TASK OBJECTIVE >>
Filter the data for "Linux" and copy matching lines.

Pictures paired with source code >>
==========

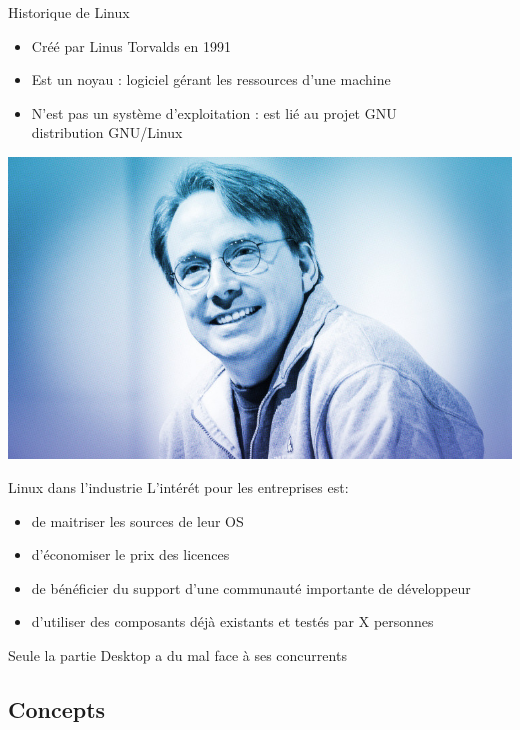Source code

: \begin{frame}{Historique de Linux}{}
  \begin{itemize}
  \item Créé par Linus Torvalds en 1991
  \item Est un noyau : logiciel gérant les ressources d'une machine
  \item N'est pas un système d'exploitation : est lié au projet GNU\\
    \MVRightarrow{} distribution GNU/Linux
  \end{itemize}
    \center \includegraphics[height=0.3\textheight]{pictures/01_cours_magistral/torvalds.jpg}
\end{frame}

\begin{frame}{Linux dans l'industrie}{}
  L'intérét pour les entreprises est:
  \begin{itemize}
  \item de maitriser les sources de leur OS
  \item d'économiser le prix des licences
  \item de bénéficier du support d'une communauté importante de développeur
  \item d'utiliser des composants déjà existants et testés par X personnes
  \end{itemize}
  Seule la partie Desktop a du mal face à ses concurrents
 \end{frame}

\subsection{Concepts}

==========

REPLY >>
: \begin{frame}{Historique de Linux}{}
    \MVRightarrow{} distribution GNU/Linux
\begin{frame}{Linux dans l'industrie}{}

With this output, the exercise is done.